*What this task involves:* Please take the records that follow and repeat exactly the lines starting with the line with "# Installation of Traffic Player on Raspbian" and going on through the line with "1. The traffic-player".

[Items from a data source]
--------------------------------------------------
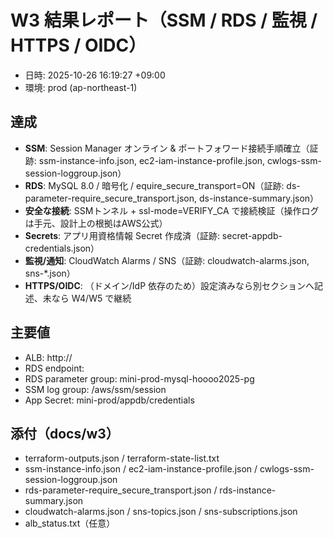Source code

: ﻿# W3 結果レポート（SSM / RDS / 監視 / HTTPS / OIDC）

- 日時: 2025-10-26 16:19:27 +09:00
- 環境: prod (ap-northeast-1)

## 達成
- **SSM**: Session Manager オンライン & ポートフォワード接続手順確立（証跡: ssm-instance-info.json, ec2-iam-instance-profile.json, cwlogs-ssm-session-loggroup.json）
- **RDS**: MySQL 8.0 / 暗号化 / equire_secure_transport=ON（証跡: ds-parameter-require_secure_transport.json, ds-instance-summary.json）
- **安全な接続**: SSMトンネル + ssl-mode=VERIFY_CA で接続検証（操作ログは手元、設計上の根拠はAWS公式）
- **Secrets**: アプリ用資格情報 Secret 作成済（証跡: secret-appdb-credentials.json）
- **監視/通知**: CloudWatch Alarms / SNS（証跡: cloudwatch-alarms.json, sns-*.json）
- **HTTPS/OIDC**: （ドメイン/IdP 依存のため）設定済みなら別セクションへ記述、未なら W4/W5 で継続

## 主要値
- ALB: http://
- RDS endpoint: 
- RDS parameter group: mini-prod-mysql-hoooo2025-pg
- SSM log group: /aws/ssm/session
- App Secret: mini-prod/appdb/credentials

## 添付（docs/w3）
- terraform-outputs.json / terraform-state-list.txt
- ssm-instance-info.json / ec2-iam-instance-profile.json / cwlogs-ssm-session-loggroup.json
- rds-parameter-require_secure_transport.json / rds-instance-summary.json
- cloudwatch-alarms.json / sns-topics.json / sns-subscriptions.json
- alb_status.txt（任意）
--------------------------------------------------
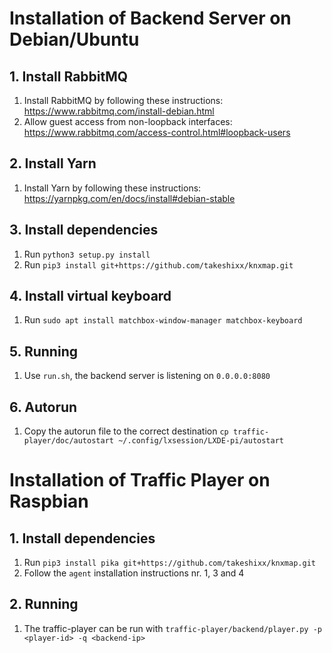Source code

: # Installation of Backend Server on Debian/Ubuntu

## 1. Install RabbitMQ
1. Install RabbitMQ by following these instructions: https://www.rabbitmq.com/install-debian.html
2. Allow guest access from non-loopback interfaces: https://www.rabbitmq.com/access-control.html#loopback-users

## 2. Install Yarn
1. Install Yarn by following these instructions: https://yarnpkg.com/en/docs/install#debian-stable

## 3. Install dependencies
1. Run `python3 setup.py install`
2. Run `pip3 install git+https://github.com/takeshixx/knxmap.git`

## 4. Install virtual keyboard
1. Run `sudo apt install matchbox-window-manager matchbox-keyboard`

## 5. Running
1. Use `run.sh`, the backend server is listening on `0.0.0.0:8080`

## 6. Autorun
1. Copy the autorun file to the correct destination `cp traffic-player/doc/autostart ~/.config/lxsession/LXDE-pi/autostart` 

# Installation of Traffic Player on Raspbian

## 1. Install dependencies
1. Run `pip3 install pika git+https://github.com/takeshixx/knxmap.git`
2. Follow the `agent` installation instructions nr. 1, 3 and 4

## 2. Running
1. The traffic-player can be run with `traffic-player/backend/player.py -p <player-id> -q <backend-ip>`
--------------------------------------------------
*Result for this task:*
# Installation of Traffic Player on Raspbian

## 1. Install dependencies
1. Run `pip3 install pika git+https://github.com/takeshixx/knxmap.git`
2. Follow the `agent` installation instructions nr. 1, 3 and 4

## 2. Running
1. The traffic-player can be run with `traffic-player/backend/player.py -p <player-id> -q <backend-ip>`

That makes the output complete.